Aim of the task
Return the entries below in their exact form, leaving the pictures out.

Saved entries:

────────

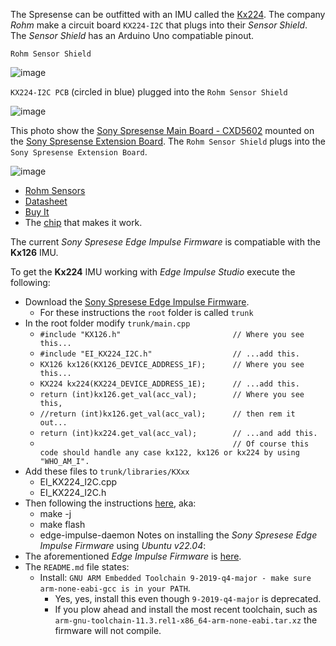 The Spresense can be outfitted with an IMU called the [Kx224](https://www.kionix.com/product/KX224-1053). The company *Rohm* make a circuit board `KX224-I2C` that plugs into their *Sensor Shield*. The *Sensor Shield* has an Arduino Uno compatiable pinout.

`Rohm Sensor Shield`

![image](https://user-images.githubusercontent.com/92460732/203922775-56c120aa-488a-4c54-96ca-fcccfa726019.png)

`KX224-I2C PCB` (circled in blue) plugged into the `Rohm Sensor Shield`

![image](https://user-images.githubusercontent.com/92460732/203921546-5c068873-12ef-4ac1-8848-b8343dbe0a48.png)

This photo show the [Sony Spresense Main Board - CXD5602](https://www.adafruit.com/product/4419?gclid=CjwKCAiAyfybBhBKEiwAgtB7fnBQHFhblyGEwmhzojUOQMwh49nrxt_EtRr14POoRobWu1Kt64K0sBoCQaEQAvD_BwE) mounted on the [Sony Spresense Extension Board](https://www.adafruit.com/product/4418). The `Rohm Sensor Shield` plugs into the `Sony Spresense Extension Board`.

![image](https://user-images.githubusercontent.com/92460732/203921680-99a83265-0679-4942-8183-ff2327dee265.png)

* [Rohm Sensors](https://www.rohm.com/news-detail?news-title=new-sensor-shield-expansion-board&defaultGroupId=false)
* [Datasheet](https://www.farnell.com/datasheets/2630940.pdf?_ga=2.137977912.964043680.1538082932-1150069825.1507669889)
* [Buy It](https://www.mouser.com/ProductDetail/ROHM-Semiconductor/SENSORSHIELD-EVK-003?qs=wUXugUrL1qz9s9mzyCT18w%3D%3D&gclid=CjwKCAiAyfybBhBKEiwAgtB7fmcR2woWYy7FHlzvMeI8fIAjwQbEIjdbz0PMI0heFxF-g14Esb6nNxoCEn4QAvD_BwE)
* The [chip](https://www.kionix.com/product/KX224-1053) that makes it work.


The current *Sony Spresese Edge Impulse Firmware* is compatiable with the **Kx126** IMU.

To get the **Kx224** IMU working with *Edge Impulse Studio* execute the following:
* Download the [Sony Spresese Edge Impulse Firmware](https://github.com/edgeimpulse/firmware-sony-spresense).
  * For these instructions the `root` folder is called `trunk`
* In the root folder modify `trunk/main.cpp`
  * `#include "KX126.h"                         // Where you see this...`
  * `#include "EI_KX224_I2C.h"                  // ...add this.`
  * `KX126 kx126(KX126_DEVICE_ADDRESS_1F);      // Where you see this...`
  * `KX224 kx224(KX224_DEVICE_ADDRESS_1E);      // ...add this.`
  * `return (int)kx126.get_val(acc_val);        // Where you see this,`
  * `//return (int)kx126.get_val(acc_val);      // then rem it out...`
  * `return (int)kx224.get_val(acc_val);        // ...and add this.`
  * `                                           // Of course this code should handle any case kx122, kx126 or kx224 by using "WHO_AM_I".`
* Add these files to `trunk/libraries/KXxx`
  * EI_KX224_I2C.cpp
  * EI_KX224_I2C.h
* Then following the instructions [here](https://github.com/edgeimpulse/firmware-sony-spresense), aka:
  * make -j
  * make flash
  * edge-impulse-daemon 
Notes on installing the *Sony Spresese Edge Impulse Firmware* using *Ubuntu v22.04*:
* The aforementioned *Edge Impulse Firmware* is [here](https://github.com/edgeimpulse/firmware-sony-spresense).
* The `README.md` file states:
  * Install: `GNU ARM Embedded Toolchain 9-2019-q4-major - make sure arm-none-eabi-gcc is in your PATH`.
    * Yes, yes, install this even though `9-2019-q4-major` is deprecated.
    * If you plow ahead and install the most recent toolchain, such as `arm-gnu-toolchain-11.3.rel1-x86_64-arm-none-eabi.tar.xz` the firmware will not compile.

────────

Exercise response
 The Spresense can be outfitted with an IMU called the [Kx224](https://www.kionix.com/product/KX224-1053). The company *Rohm* make a circuit board `KX224-I2C` that plugs into their *Sensor Shield*. The *Sensor Shield* has an Arduino Uno compatiable pinout.

`Rohm Sensor Shield`

![image](https://user-images.githubusercontent.com/92460732/203922775-56c120aa-488a-4c54-96ca-fcccfa726019.png)

`KX224-I2C PCB` (circled in blue) plugged into the `Rohm Sensor Shield`

![image](https://user-images.githubusercontent.com/92460732/203921546-5c068873-12ef-4ac1-8848-b8343dbe0a48.png)

This photo show the [Sony Spresense Main Board - CXD5602](https://www.adafruit.com/product/4419?gclid=CjwKCAiAyfybBhBKEiwAgtB7fnBQHFhblyGEwmhzojUOQMwh49nrxt_EtRr14POoRobWu1Kt64K0sBoCQaEQAvD_BwE) mounted on the [Sony Spresense Extension Board](https://www.adafruit.com/product/4418). The `Rohm Sensor Shield` plugs into the `Sony Spresense Extension Board`.

![image](https://user-images.githubusercontent.com/92460732/203921680-99a83265-0679-4942-8183-ff2327dee265.png)

* [Rohm Sensors](https://www.rohm.com/news-detail?news-title=new-sensor-shield-expansion-board&defaultGroupId=false)
* [Datasheet](https://www.farnell.com/datasheets/2630940.pdf?_ga=2.137977912.964043680.1538082932-1150069825.1507669889)
* [Buy It](https://www.mouser.com/ProductDetail/ROHM-Semiconductor/SENSORSHIELD-EVK-003?qs=wUXugUrL1qz9s9mzyCT18w%3D%3D&gclid=CjwKCAiAyfybBhBKEiwAgtB7fmcR2woWYy7FHlzvMeI8fIAjwQbEIjdbz0PMI0heFxF-g14Esb6nNxoCEn4QAvD_BwE)
* The [chip](https://www.kionix.com/product/KX224-1053) that makes it work.


The current *Sony Spresese Edge Impulse Firmware* is compatiable with the **Kx126** IMU.

To get the **Kx224** IMU working with *Edge Impulse Studio* execute the following:
* Download the [Sony Spresese Edge Impulse Firmware](https://github.com/edgeimpulse/firmware-sony-spresense).
  * For these instructions the `root` folder is called `trunk`
* In the root folder modify `trunk/main.cpp`
  * `#include "KX126.h"                         // Where you see this...`
  * `#include "EI_KX224_I2C.h"                  // ...add this.`
  * `KX126 kx126(KX126_DEVICE_ADDRESS_1F);      // Where you see this...`
  * `KX224 kx224(KX224_DEVICE_ADDRESS_1E);      // ...add this.`
  * `return (int)kx126.get_val(acc_val);        // Where you see this,`
  * `//return (int)kx126.get_val(acc_val);      // then rem it out...`
  * `return (int)kx224.get_val(acc_val);        // ...and add this.`
  * `                                           // Of course this code should handle any case kx122, kx126 or kx224 by using "WHO_AM_I".`
* Add these files to `trunk/libraries/KXxx`
  * EI_KX224_I2C.cpp
  * EI_KX224_I2C.h
* Then following the instructions [here](https://github.com/edgeimpulse/firmware-sony-spresense), aka:
  * make -j
  * make flash
  * edge-impulse-daemon 
Notes on installing the *Sony Spresese Edge Impulse Firmware* using *Ubuntu v22.04*:
* The aforementioned *Edge Impulse Firmware* is [here](https://github.com/edgeimpulse/firmware-sony-spresense).
* The `README.md` file states:
  * Install: `GNU ARM Embedded Toolchain 9-2019-q4-major - make sure arm-none-eabi-gcc is in your PATH`.
    * Yes, yes, install this even though `9-2019-q4-major` is deprecated.
    * If you plow ahead and install the most recent toolchain, such as `arm-gnu-toolchain-11.3.rel1-x86_64-arm-none-eabi.tar.xz` the firmware will not compile.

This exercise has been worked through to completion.